# The data
—————

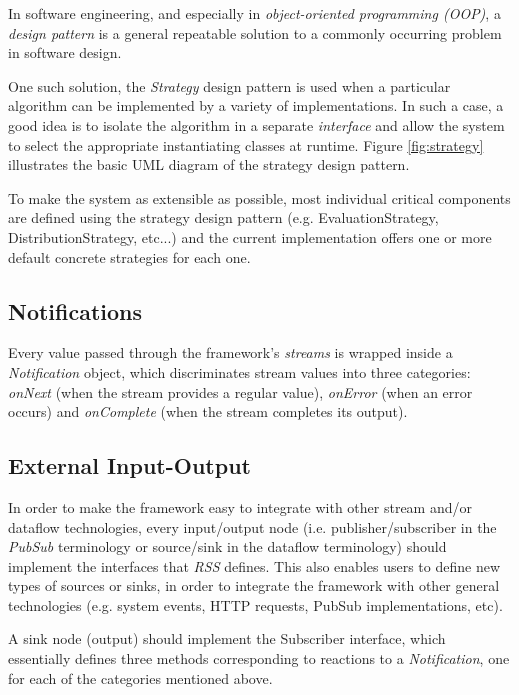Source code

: \documentclass[sigplan,review,anonymous]{acmart}\settopmatter{printfolios=true,printacmref=false}
\begin{document}
In software engineering, and especially in \textit{object-oriented programming (OOP)}, a \textit{design pattern} is a general repeatable solution to a commonly occurring problem in software design\cite{design}.

One such solution, the \textit{Strategy} design pattern is used when a particular algorithm can be implemented by a variety of implementations. In such a case, a good idea is to isolate the algorithm in a separate \textit{interface} and allow the system to select the appropriate instantiating classes at runtime. Figure \ref{fig:strategy} illustrates the basic UML diagram of the strategy design pattern.

To make the system as extensible as possible, most individual critical components are defined using the strategy design pattern (e.g. EvaluationStrategy, DistributionStrategy, etc...) and the current implementation offers one or more default concrete strategies for each one.


\subsection{Notifications}
Every value passed through the framework's \textit{streams} is wrapped inside a \textit{Notification} object, which discriminates stream values into three categories: \textit{onNext} (when the stream provides a regular value), \textit{onError} (when an error occurs) and \textit{onComplete} (when the stream completes its output).

\subsection{External Input-Output} \label{external}
In order to make the framework easy to integrate with other stream and/or dataflow technologies, every input/output node (i.e. publisher/subscriber in the \textit{PubSub} terminology or source/sink in the dataflow terminology) should implement the interfaces that \textit{RSS} defines. This also enables users to define new types of sources or sinks, in order to integrate the framework with other general technologies (e.g. system events, HTTP requests, PubSub implementations, etc).

A sink node (output) should implement the Subscriber interface, which essentially defines three methods corresponding to reactions to a \textit{Notification}, one for each of the categories mentioned above.
\end{document}
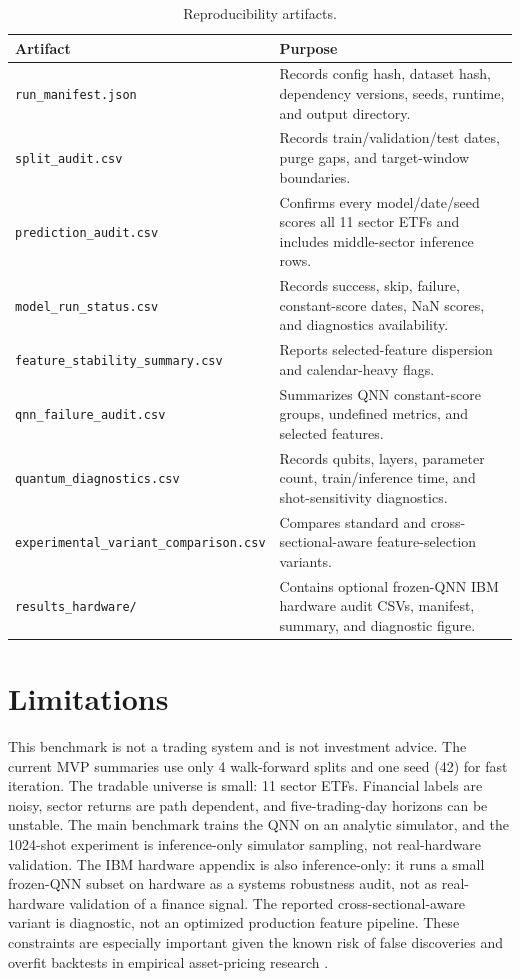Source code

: \documentclass[11pt]{article}
\begin{document}
\begin{table}[H]
\centering
\small
\caption{Reproducibility artifacts.}
\begin{tabularx}{\textwidth}{@{}lX@{}}
\toprule
\textbf{Artifact} & \textbf{Purpose} \\
\midrule
\texttt{run\_manifest.json} & Records config hash, dataset hash, dependency versions, seeds, runtime, and output directory. \\
\texttt{split\_audit.csv} & Records train/validation/test dates, purge gaps, and target-window boundaries. \\
\texttt{prediction\_audit.csv} & Confirms every model/date/seed scores all 11 sector ETFs and includes middle-sector inference rows. \\
\texttt{model\_run\_status.csv} & Records success, skip, failure, constant-score dates, NaN scores, and diagnostics availability. \\
\texttt{feature\_stability\_summary.csv} & Reports selected-feature dispersion and calendar-heavy flags. \\
\texttt{qnn\_failure\_audit.csv} & Summarizes QNN constant-score groups, undefined metrics, and selected features. \\
\texttt{quantum\_diagnostics.csv} & Records qubits, layers, parameter count, train/inference time, and shot-sensitivity diagnostics. \\
\texttt{experimental\_variant\_comparison.csv} & Compares standard and cross-sectional-aware feature-selection variants. \\
\texttt{results\_hardware/} & Contains optional frozen-QNN IBM hardware audit CSVs, manifest, summary, and diagnostic figure. \\
\bottomrule
\end{tabularx}
\end{table}

\section{Limitations}

This benchmark is not a trading system and is not investment advice. The current MVP summaries use only 4 walk-forward splits and one seed (42) for fast iteration. The tradable universe is small: 11 sector ETFs. Financial labels are noisy, sector returns are path dependent, and five-trading-day horizons can be unstable. The main benchmark trains the QNN on an analytic simulator, and the 1024-shot experiment is inference-only simulator sampling, not real-hardware validation. The IBM hardware appendix is also inference-only: it runs a small frozen-QNN subset on hardware as a systems robustness audit, not as real-hardware validation of a finance signal. The reported cross-sectional-aware variant is diagnostic, not an optimized production feature pipeline. These constraints are especially important given the known risk of false discoveries and overfit backtests in empirical asset-pricing research \cite{white2000reality,bailey2017pbo,harvey2016crosssection}.
\end{document}
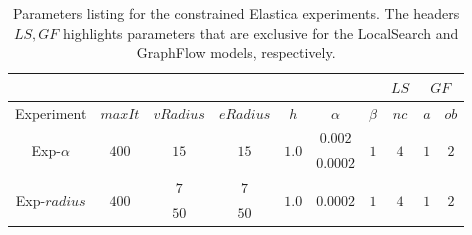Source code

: \begin{table}
\centering
\begin{tabular}{|c|c|c|c|c|c|c|c|c|c|}
\cline{8-10}
\multicolumn{7}{c|}{} & $LS$ & \multicolumn{2}{|c|}{$GF$}\\
\hline
Experiment & $maxIt$ & $vRadius$ & $eRadius$ & $h$ & $\alpha$ & $\beta$  & $nc$ & $a$ & $ob$ \\
\hline
\multirow{2}{*}{Exp-$\alpha$} & \multirow{2}{*}{$400$} & \multirow{2}{*}{$15$} & \multirow{2}{*}{$15$} & \multirow{2}{*}{$1.0$} & $0.002$ & \multirow{2}{*}{$1$}  & \multirow{2}{*}{$4$} & \multirow{2}{*}{$1$} & \multirow{2}{*}{$2$} \\
& & & & & $0.0002$ & & &\\
\hline
\multirow{2}{*}{Exp-$radius$} & \multirow{2}{*}{$400$} & $7$ & $7$ & \multirow{2}{*}{$1.0$} & \multirow{2}{*}{$0.0002$} & \multirow{2}{*}{$1$}  & \multirow{2}{*}{$4$} & \multirow{2}{*}{$1$} & \multirow{2}{*}{$2$} \\
& & $50$ & $50$ & & & & &\\
\hline
\end{tabular}
\caption{Parameters listing for the constrained Elastica experiments. The headers $LS,GF$ highlights parameters that are exclusive for the LocalSearch and GraphFlow models, respectively.}
\label{tab:constrained-elastica-parameters-summary}
\end{table}

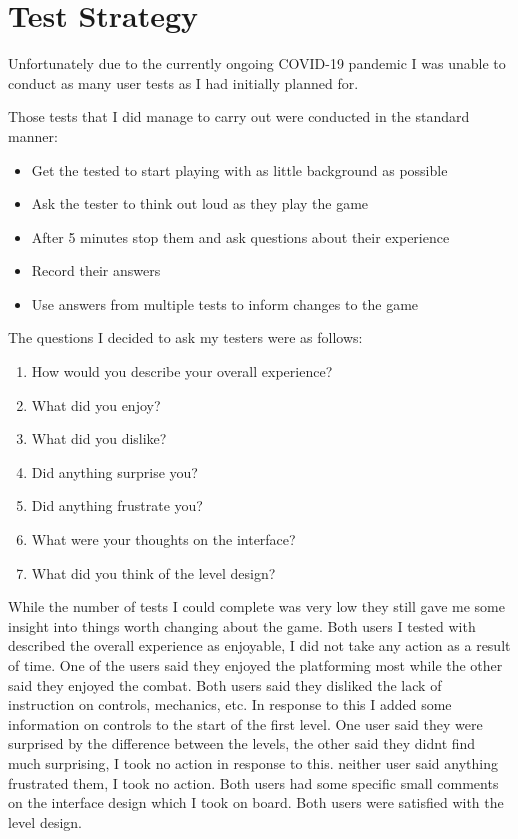 \documentclass{article}
\begin{document}
\section{Test Strategy}

Unfortunately due to the currently ongoing COVID-19 pandemic I was unable to conduct as many user tests as I had initially planned for.

Those tests that I did manage to carry out were conducted in the standard manner:

\begin{itemize}
    \itemsep0em 
    \item Get the tested to start playing with as little background as possible
    \item Ask the tester to think out loud as they play the game
    \item After 5 minutes stop them and ask questions about their experience
    \item Record their answers
    \item Use answers from multiple tests to inform changes to the game
\end{itemize}

The questions I decided to ask my testers were as follows:
\begin{enumerate}
    \itemsep0em 
    \item How would you describe your overall experience?
    \item What did you enjoy?
    \item What did you dislike?
    \item Did anything surprise you?
    \item Did anything frustrate you?
    \item What were your thoughts on the interface?
    \item What did you think of the level design?
\end{enumerate}

While the number of tests I could complete was very low they still gave me some insight into things worth changing about the game.
Both users I tested with described the overall experience as enjoyable, I did not take any action as a result of time.
One of the users said they enjoyed the platforming most while the other said they enjoyed the combat.
Both users said they disliked the lack of instruction on controls, mechanics, etc.
In response to this I added some information on controls to the start of the first level.
One user said they were surprised by the difference between the levels, the other said they didnt find much surprising, I took no action in response to this.
neither user said anything frustrated them, I took no action.
Both users had some specific small comments on the interface design which I took on board.
Both users were satisfied with the level design.
\end{document}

—————

# Instructions for the task
In your copy, restate the data above word for word but leave out any picture.

# Output of the task
Source code

: \documentclass[sigplan,review,anonymous]{acmart}\settopmatter{printfolios=true,printacmref=false}
\begin{document}
In software engineering, and especially in \textit{object-oriented programming (OOP)}, a \textit{design pattern} is a general repeatable solution to a commonly occurring problem in software design\cite{design}.

One such solution, the \textit{Strategy} design pattern is used when a particular algorithm can be implemented by a variety of implementations. In such a case, a good idea is to isolate the algorithm in a separate \textit{interface} and allow the system to select the appropriate instantiating classes at runtime. Figure \ref{fig:strategy} illustrates the basic UML diagram of the strategy design pattern.

To make the system as extensible as possible, most individual critical components are defined using the strategy design pattern (e.g. EvaluationStrategy, DistributionStrategy, etc...) and the current implementation offers one or more default concrete strategies for each one.


\subsection{Notifications}
Every value passed through the framework's \textit{streams} is wrapped inside a \textit{Notification} object, which discriminates stream values into three categories: \textit{onNext} (when the stream provides a regular value), \textit{onError} (when an error occurs) and \textit{onComplete} (when the stream completes its output).

\subsection{External Input-Output} \label{external}
In order to make the framework easy to integrate with other stream and/or dataflow technologies, every input/output node (i.e. publisher/subscriber in the \textit{PubSub} terminology or source/sink in the dataflow terminology) should implement the interfaces that \textit{RSS} defines. This also enables users to define new types of sources or sinks, in order to integrate the framework with other general technologies (e.g. system events, HTTP requests, PubSub implementations, etc).

A sink node (output) should implement the Subscriber interface, which essentially defines three methods corresponding to reactions to a \textit{Notification}, one for each of the categories mentioned above.
\end{document}
Source code

: \documentclass[11pt]{article}
\begin{document}
\begin{table}[H]
\centering
\small
\caption{Reproducibility artifacts.}
\begin{tabularx}{\textwidth}{@{}lX@{}}
\toprule
\textbf{Artifact} & \textbf{Purpose} \\
\midrule
\texttt{run\_manifest.json} & Records config hash, dataset hash, dependency versions, seeds, runtime, and output directory. \\
\texttt{split\_audit.csv} & Records train/validation/test dates, purge gaps, and target-window boundaries. \\
\texttt{prediction\_audit.csv} & Confirms every model/date/seed scores all 11 sector ETFs and includes middle-sector inference rows. \\
\texttt{model\_run\_status.csv} & Records success, skip, failure, constant-score dates, NaN scores, and diagnostics availability. \\
\texttt{feature\_stability\_summary.csv} & Reports selected-feature dispersion and calendar-heavy flags. \\
\texttt{qnn\_failure\_audit.csv} & Summarizes QNN constant-score groups, undefined metrics, and selected features. \\
\texttt{quantum\_diagnostics.csv} & Records qubits, layers, parameter count, train/inference time, and shot-sensitivity diagnostics. \\
\texttt{experimental\_variant\_comparison.csv} & Compares standard and cross-sectional-aware feature-selection variants. \\
\texttt{results\_hardware/} & Contains optional frozen-QNN IBM hardware audit CSVs, manifest, summary, and diagnostic figure. \\
\bottomrule
\end{tabularx}
\end{table}

\section{Limitations}

This benchmark is not a trading system and is not investment advice. The current MVP summaries use only 4 walk-forward splits and one seed (42) for fast iteration. The tradable universe is small: 11 sector ETFs. Financial labels are noisy, sector returns are path dependent, and five-trading-day horizons can be unstable. The main benchmark trains the QNN on an analytic simulator, and the 1024-shot experiment is inference-only simulator sampling, not real-hardware validation. The IBM hardware appendix is also inference-only: it runs a small frozen-QNN subset on hardware as a systems robustness audit, not as real-hardware validation of a finance signal. The reported cross-sectional-aware variant is diagnostic, not an optimized production feature pipeline. These constraints are especially important given the known risk of false discoveries and overfit backtests in empirical asset-pricing research \cite{white2000reality,bailey2017pbo,harvey2016crosssection}.
\end{document}
Source code

: \begin{table}
\centering
\begin{tabular}{|c|c|c|c|c|c|c|c|c|c|}
\cline{8-10}
\multicolumn{7}{c|}{} & $LS$ & \multicolumn{2}{|c|}{$GF$}\\
\hline
Experiment & $maxIt$ & $vRadius$ & $eRadius$ & $h$ & $\alpha$ & $\beta$  & $nc$ & $a$ & $ob$ \\
\hline
\multirow{2}{*}{Exp-$\alpha$} & \multirow{2}{*}{$400$} & \multirow{2}{*}{$15$} & \multirow{2}{*}{$15$} & \multirow{2}{*}{$1.0$} & $0.002$ & \multirow{2}{*}{$1$}  & \multirow{2}{*}{$4$} & \multirow{2}{*}{$1$} & \multirow{2}{*}{$2$} \\
& & & & & $0.0002$ & & &\\
\hline
\multirow{2}{*}{Exp-$radius$} & \multirow{2}{*}{$400$} & $7$ & $7$ & \multirow{2}{*}{$1.0$} & \multirow{2}{*}{$0.0002$} & \multirow{2}{*}{$1$}  & \multirow{2}{*}{$4$} & \multirow{2}{*}{$1$} & \multirow{2}{*}{$2$} \\
& & $50$ & $50$ & & & & &\\
\hline
\end{tabular}
\caption{Parameters listing for the constrained Elastica experiments. The headers $LS,GF$ highlights parameters that are exclusive for the LocalSearch and GraphFlow models, respectively.}
\label{tab:constrained-elastica-parameters-summary}
\end{table}

 \documentclass{article}
\begin{document}
\section{Test Strategy}

Unfortunately due to the currently ongoing COVID-19 pandemic I was unable to conduct as many user tests as I had initially planned for.

Those tests that I did manage to carry out were conducted in the standard manner:

\begin{itemize}
    \itemsep0em 
    \item Get the tested to start playing with as little background as possible
    \item Ask the tester to think out loud as they play the game
    \item After 5 minutes stop them and ask questions about their experience
    \item Record their answers
    \item Use answers from multiple tests to inform changes to the game
\end{itemize}

The questions I decided to ask my testers were as follows:
\begin{enumerate}
    \itemsep0em 
    \item How would you describe your overall experience?
    \item What did you enjoy?
    \item What did you dislike?
    \item Did anything surprise you?
    \item Did anything frustrate you?
    \item What were your thoughts on the interface?
    \item What did you think of the level design?
\end{enumerate}

While the number of tests I could complete was very low they still gave me some insight into things worth changing about the game.
Both users I tested with described the overall experience as enjoyable, I did not take any action as a result of time.
One of the users said they enjoyed the platforming most while the other said they enjoyed the combat.
Both users said they disliked the lack of instruction on controls, mechanics, etc.
In response to this I added some information on controls to the start of the first level.
One user said they were surprised by the difference between the levels, the other said they didnt find much surprising, I took no action in response to this.
neither user said anything frustrated them, I took no action.
Both users had some specific small comments on the interface design which I took on board.
Both users were satisfied with the level design.
\end{document}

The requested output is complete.